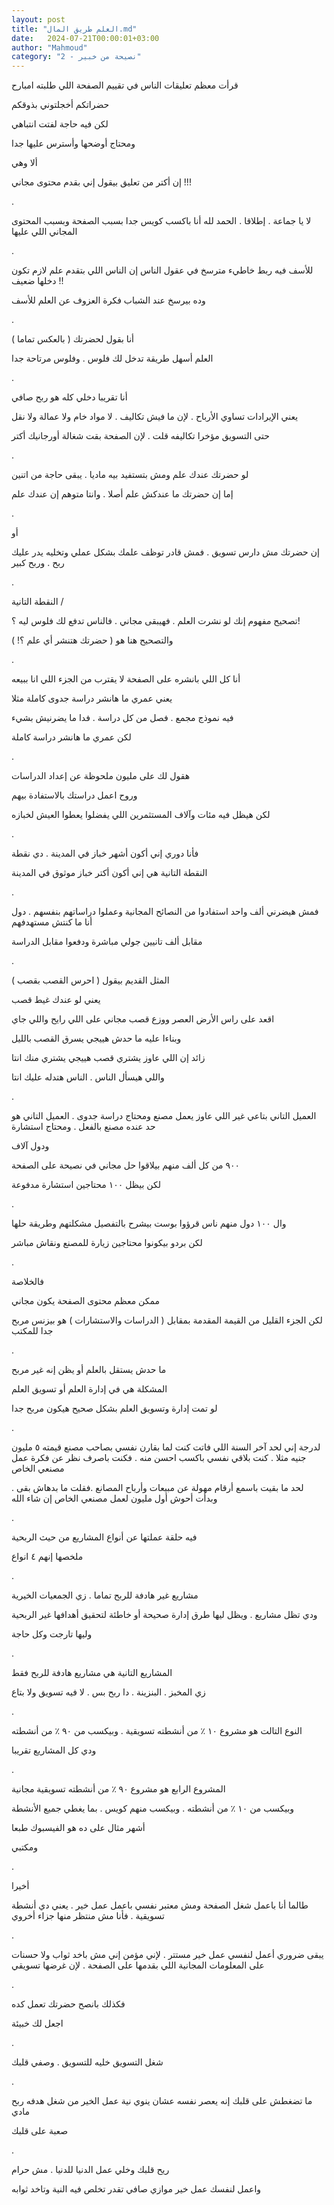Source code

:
 ```yaml
---
layout: post
title: "العلم طريق المال.md"
date:   2024-07-21T00:00:01+03:00
author: "Mahmoud"
category: "2 - نصيحة من خبير"
---
```

قرأت معظم تعليقات الناس في تقييم الصفحة اللي طلبته
امبارح

حضراتكم أخجلتوني بذوقكم

لكن فيه حاجة لفتت انتباهي

ومحتاج أوضحها وأسترس عليها جدا

ألا وهي

إن أكتر من تعليق بيقول إني بقدم محتوى مجاني !!!

.

لا يا جماعة . إطلاقا . الحمد لله أنا باكسب كويس جدا بسبب
الصفحة وبسبب المحتوى المجاني اللي عليها

.

للأسف فيه ربط خاطيء مترسخ في عقول الناس إن الناس اللي
بتقدم علم لازم تكون دخلها ضعيف !!

وده بيرسخ عند الشباب فكرة العزوف عن العلم للأسف

.

أنا بقول لحضرتك ( بالعكس تماما )

العلم أسهل طريقة تدخل لك فلوس . وفلوس مرتاحة جدا

.

أنا تقريبا دخلي كله هو ربح صافي

يعني الإيرادات تساوي الأرباح . لإن ما فيش تكاليف . لا
مواد خام ولا عمالة ولا نقل

حتى التسويق مؤخرا تكاليفه قلت . لإن الصفحة بقت شغالة
أورجانيك أكتر

.

لو حضرتك عندك علم ومش بتستفيد بيه ماديا . يبقى حاجة من
اتنين

إما إن حضرتك ما عندكش علم أصلا . وانتا متوهم إن عندك
علم

.

أو

إن حضرتك مش دارس تسويق . فمش قادر توظف علمك بشكل عملي
وتخليه يدر عليك ربح . وربح كبير

.

النقطة التانية /

تصحيح مفهوم إنك لو نشرت العلم . فهيبقى مجاني . فالناس
تدفع لك فلوس ليه ؟!

والتصحيح هنا هو ( حضرتك هتنشر أي علم ؟! )

.

أنا كل اللي بانشره على الصفحة لا يقترب من الجزء اللي انا
ببيعه

يعني عمري ما هانشر دراسة جدوى كاملة مثلا

فيه نموذج مجمع . فصل من كل دراسة . فدا ما يضرنيش
بشيء

لكن عمري ما هانشر دراسة كاملة

.

هقول لك على مليون ملحوظة عن إعداد الدراسات

وروح اعمل دراستك بالاستفادة بيهم

لكن هيظل فيه مئات وآلاف المستثمرين اللي يفضلوا يعطوا
العيش لخبازه

.

فأنا دوري إني أكون أشهر خباز في المدينة . دي نقطة

النقطة التانية هي إني أكون أكتر خباز موثوق في
المدينة

.

فمش هيضرني ألف واحد استفادوا من النصائح المجانية وعملوا
دراساتهم بنفسهم . دول أنا ما كنتش مستهدفهم

مقابل ألف تانيين جولي مباشرة ودفعوا مقابل الدراسة

.

المثل القديم بيقول ( احرس القصب بقصب )

يعني لو عندك غيط قصب

اقعد على راس الأرض العصر ووزع قصب مجاني على اللي رايح
واللي جاي

وبناءا عليه ما حدش هييجي يسرق القصب بالليل

زائد إن اللي عاوز يشتري قصب هييجي يشتري منك انتا

واللي هيسأل الناس . الناس هتدله عليك انتا

.

العميل التاني بتاعي غير اللي عاوز يعمل مصنع ومحتاج دراسة
جدوى . العميل التاني هو حد عنده مصنع بالفعل . ومحتاج استشارة

ودول آلاف

٩٠٠ من كل ألف منهم بيلاقوا حل
مجاني في نصيحة على الصفحة

لكن بيظل ١٠٠ محتاجين استشارة مدفوعة

.

وال ١٠٠ دول منهم ناس قرؤوا بوست بيشرح بالتفصيل مشكلتهم
وطريقة حلها

لكن بردو بيكونوا محتاجين زيارة للمصنع ونقاش مباشر

.

فالخلاصة

ممكن معظم محتوى الصفحة يكون مجاني

لكن الجزء القليل من القيمة المقدمة بمقابل ( الدراسات
والاستشارات ) هو بيزنس مربح جدا للمكتب

.

ما حدش يستقل بالعلم أو يظن إنه غير مربح

المشكلة هي في إدارة العلم أو تسويق العلم

لو تمت إدارة وتسويق العلم بشكل صحيح هيكون مربح
جدا

.

لدرجة إني لحد آخر السنة اللي فاتت كنت لما بقارن نفسي
بصاحب مصنع قيمته ٥ مليون جنيه مثلا . كنت بلاقي نفسي باكسب احسن منه .
فكنت باصرف نظر عن فكرة عمل مصنعي الخاص

لحد ما بقيت باسمع أرقام مهولة عن مبيعات وأرباح المصانع
.فقلت ما بدهاش بقى . وبدأت أحوش أول مليون لعمل مصنعي الخاص إن شاء
الله

.

فيه حلقة عملتها عن أنواع المشاريع من حيث الربحية

ملخصها إنهم ٤ انواع

.

مشاريع غير هادفة للربح تماما . زي الجمعيات
الخيرية

ودي تظل مشاريع . ويظل ليها طرق إدارة صحيحة أو خاطئة
لتحقيق أهدافها غير الربحية

وليها تارجت وكل حاجة

.

المشاريع التانية هي مشاريع هادفة للربح فقط

زي المخبز . البنزينة . دا ربح بس . لا فيه تسويق ولا
بتاع

.

النوع التالت هو مشروع ١٠ ٪ من أنشطته تسويقية . وبيكسب من
٩٠ ٪ من أنشطته

ودي كل المشاريع تقريبا

.

المشروع الرابع هو مشروع ٩٠ ٪ من أنشطته تسويقية
مجانية

وبيكسب من ١٠ ٪ من أنشطته . وبيكسب منهم كويس . بما يغطي
جميع الأنشطة

أشهر مثال على ده هو الفيسبوك طبعا

ومكتبي

.

أخيرا

طالما أنا باعمل شغل الصفحة ومش معتبر نفسي باعمل عمل خير
. يعني دي أنشطة تسويقية . فأنا مش منتظر منها جزاء أخروي

.

يبقى ضروري أعمل لنفسي عمل خير مستتر . لإني مؤمن إني مش
باخد ثواب ولا حسنات على المعلومات المجانية اللي بقدمها على الصفحة . لإن
غرضها تسويقي

.

فكذلك بانصح حضرتك تعمل كده

اجعل لك خبيئة

.

شغل التسويق خليه للتسويق . وصفي قلبك

.

ما تضغطش على قلبك إنه يعصر نفسه عشان ينوي نية عمل الخير
من شغل هدفه ربح مادي

صعبة على قلبك

.

ريح قلبك وخلي عمل الدنيا للدنيا . مش حرام

واعمل لنفسك عمل خير موازي صافي تقدر تخلص فيه النية وتاخد
ثوابه
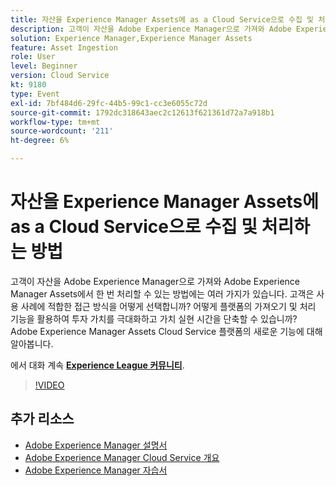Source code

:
 ```yaml
---
title: 자산을 Experience Manager Assets에 as a Cloud Service으로 수집 및 처리하는 방법
description: 고객이 자산을 Adobe Experience Manager으로 가져와 Adobe Experience Manager Assets에서 한 번 처리할 수 있는 방법에는 여러 가지가 있습니다. 고객은 사용 사례에 적합한 접근 방식을 어떻게 선택합니까? 어떻게 플랫폼의 가져오기 및 처리 기능을 활용하여 투자 가치를 극대화하고 가치 실현 시간을 단축할 수 있습니까? Adobe Experience Manager Assets Cloud Service 플랫폼의 새로운 기능에 대해 알아봅니다.
solution: Experience Manager,Experience Manager Assets
feature: Asset Ingestion
role: User
level: Beginner
version: Cloud Service
kt: 9180
type: Event
exl-id: 7bf484d6-29fc-44b5-99c1-cc3e6055c72d
source-git-commit: 1792dc318643aec2c12613f621361d72a7a918b1
workflow-type: tm+mt
source-wordcount: '211'
ht-degree: 6%

---
```


# 자산을 Experience Manager Assets에 as a Cloud Service으로 수집 및 처리하는 방법

고객이 자산을 Adobe Experience Manager으로 가져와 Adobe Experience Manager Assets에서 한 번 처리할 수 있는 방법에는 여러 가지가 있습니다. 고객은 사용 사례에 적합한 접근 방식을 어떻게 선택합니까? 어떻게 플랫폼의 가져오기 및 처리 기능을 활용하여 투자 가치를 극대화하고 가치 실현 시간을 단축할 수 있습니까? Adobe Experience Manager Assets Cloud Service 플랫폼의 새로운 기능에 대해 알아봅니다.

에서 대화 계속 **[Experience League 커뮤니티](https://adobe.ly/2Zq7dlg)**.

>[!VIDEO](https://video.tv.adobe.com/v/337773/?quality=12&learn=on&hidetitle=true)

## 추가 리소스

- [Adobe Experience Manager 설명서](https://experienceleague.adobe.com/docs/experience-manager-cloud-service.html?lang=ko-KR)
- [Adobe Experience Manager Cloud Service 개요](https://experienceleague.adobe.com/docs/experience-manager-cloud-service/overview/home.html)
- [Adobe Experience Manager 자습서](https://experienceleague.adobe.com/docs/experience-manager-tutorials.html)
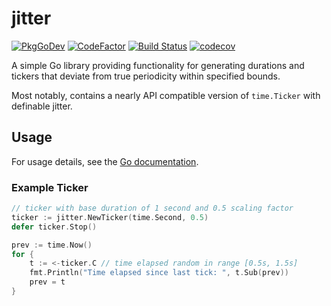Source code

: # jitter
[![PkgGoDev](https://pkg.go.dev/badge/github.com/mroth/jitter)](https://pkg.go.dev/github.com/mroth/jitter)
[![CodeFactor](https://www.codefactor.io/repository/github/mroth/jitter/badge)](https://www.codefactor.io/repository/github/mroth/jitter)
[![Build Status](https://github.com/mroth/jitter/workflows/Test/badge.svg)](https://github.com/mroth/jitter/actions)
[![codecov](https://codecov.io/gh/mroth/jitter/branch/main/graph/badge.svg)](https://codecov.io/gh/mroth/jitter)

A simple Go library providing functionality for generating durations and tickers
that deviate from true periodicity within specified bounds.

Most notably, contains a nearly API compatible version of `time.Ticker` with
definable jitter.

## Usage

For usage details, see the [Go documentation](https://pkg.go.dev/github.com/mroth/jitter).

### Example Ticker

```go
// ticker with base duration of 1 second and 0.5 scaling factor
ticker := jitter.NewTicker(time.Second, 0.5)
defer ticker.Stop()

prev := time.Now()
for {
    t := <-ticker.C // time elapsed random in range [0.5s, 1.5s]
    fmt.Println("Time elapsed since last tick: ", t.Sub(prev))
    prev = t
}
```
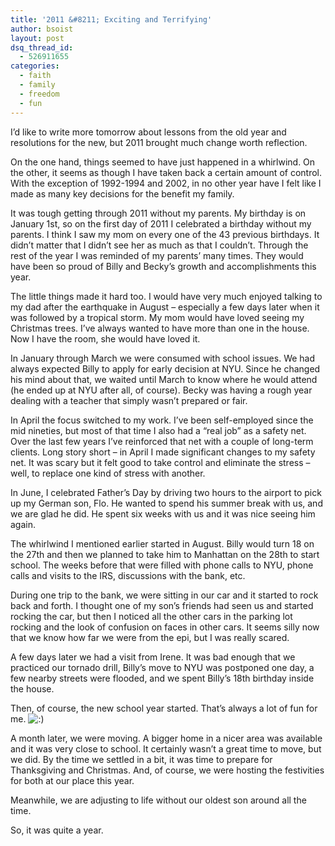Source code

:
 ```yaml
---
title: '2011 &#8211; Exciting and Terrifying'
author: bsoist
layout: post
dsq_thread_id:
  - 526911655
categories:
  - faith
  - family
  - freedom
  - fun
---
```

I&#8217;d like to write more tomorrow about lessons from the old year and resolutions for the new, but 2011 brought much change worth reflection. 

On the one hand, things seemed to have just happened in a whirlwind. On the other, it seems as though I have taken back a certain amount of control. With the exception of 1992-1994 and 2002, in no other year have I felt like I made as many key decisions for the benefit my family.

It was tough getting through 2011 without my parents. My birthday is on January 1st, so on the first day of 2011 I celebrated a birthday without my parents. I think I saw my mom on every one of the 43 previous birthdays. It didn&#8217;t matter that I didn&#8217;t see her as much as that I couldn&#8217;t. Through the rest of the year I was reminded of my parents&#8217; many times. They would have been so proud of Billy and Becky&#8217;s growth and accomplishments this year. 

The little things made it hard too. I would have very much enjoyed talking to my dad after the earthquake in August &#8211; especially a few days later when it was followed by a tropical storm. My mom would have loved seeing my Christmas trees. I&#8217;ve always wanted to have more than one in the house. Now I have the room, she would have loved it.

In January through March we were consumed with school issues. We had always expected Billy to apply for early decision at NYU. Since he changed his mind about that, we waited until March to know where he would attend (he ended up at NYU after all, of course). Becky was having a rough year dealing with a teacher that simply wasn&#8217;t prepared or fair.

In April the focus switched to my work. I&#8217;ve been self-employed since the mid nineties, but most of that time I also had a &#8220;real job&#8221; as a safety net. Over the last few years I&#8217;ve reinforced that net with a couple of long-term clients. Long story short &#8211; in April I made significant changes to my safety net. It was scary but it felt good to take control and eliminate the stress &#8211; well, to replace one kind of stress with another. 

In June, I celebrated Father&#8217;s Day by driving two hours to the airport to pick up my German son, Flo. He wanted to spend his summer break with us, and we are glad he did. He spent six weeks with us and it was nice seeing him again.

The whirlwind I mentioned earlier started in August. Billy would turn 18 on the 27th and then we planned to take him to Manhattan on the 28th to start school. The weeks before that were filled with phone calls to NYU, phone calls and visits to the IRS, discussions with the bank, etc. 

During one trip to the bank, we were sitting in our car and it started to rock back and forth. I thought one of my son&#8217;s friends had seen us and started rocking the car, but then I noticed all the other cars in the parking lot rocking and the look of confusion on faces in other cars. It seems silly now that we know how far we were from the epi, but I was really scared.

A few days later we had a visit from Irene. It was bad enough that we practiced our tornado drill, Billy&#8217;s move to NYU was postponed one day, a few nearby streets were flooded, and we spent Billy&#8217;s 18th birthday inside the house. 

Then, of course, the new school year started. That&#8217;s always a lot of fun for me. <img src='http://archive.whsjr.soistmann.com/oped/wp-includes/images/smilies/icon_smile.gif' alt=':)' class='wp-smiley' /> 

A month later, we were moving. A bigger home in a nicer area was available and it was very close to school. It certainly wasn&#8217;t a great time to move, but we did. By the time we settled in a bit, it was time to prepare for Thanksgiving and Christmas. And, of course, we were hosting the festivities for both at our place this year. 

Meanwhile, we are adjusting to life without our oldest son around all the time. 

So, it was quite a year.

☆ ☆ ☆ ☆ ☆ ☆ ☆

Repeat exactly and only the lines from the start of the data above through the line that holds "النقطة التانية /", inclusive. Pictures do not belong in the copy.

Source code

:
 ```yaml
---
layout: post
title: "العلم طريق المال.md"
date:   2024-07-21T00:00:01+03:00
author: "Mahmoud"
category: "2 - نصيحة من خبير"
---
```

قرأت معظم تعليقات الناس في تقييم الصفحة اللي طلبته
امبارح

حضراتكم أخجلتوني بذوقكم

لكن فيه حاجة لفتت انتباهي

ومحتاج أوضحها وأسترس عليها جدا

ألا وهي

إن أكتر من تعليق بيقول إني بقدم محتوى مجاني !!!

.

لا يا جماعة . إطلاقا . الحمد لله أنا باكسب كويس جدا بسبب
الصفحة وبسبب المحتوى المجاني اللي عليها

.

للأسف فيه ربط خاطيء مترسخ في عقول الناس إن الناس اللي
بتقدم علم لازم تكون دخلها ضعيف !!

وده بيرسخ عند الشباب فكرة العزوف عن العلم للأسف

.

أنا بقول لحضرتك ( بالعكس تماما )

العلم أسهل طريقة تدخل لك فلوس . وفلوس مرتاحة جدا

.

أنا تقريبا دخلي كله هو ربح صافي

يعني الإيرادات تساوي الأرباح . لإن ما فيش تكاليف . لا
مواد خام ولا عمالة ولا نقل

حتى التسويق مؤخرا تكاليفه قلت . لإن الصفحة بقت شغالة
أورجانيك أكتر

.

لو حضرتك عندك علم ومش بتستفيد بيه ماديا . يبقى حاجة من
اتنين

إما إن حضرتك ما عندكش علم أصلا . وانتا متوهم إن عندك
علم

.

أو

إن حضرتك مش دارس تسويق . فمش قادر توظف علمك بشكل عملي
وتخليه يدر عليك ربح . وربح كبير

.

النقطة التانية /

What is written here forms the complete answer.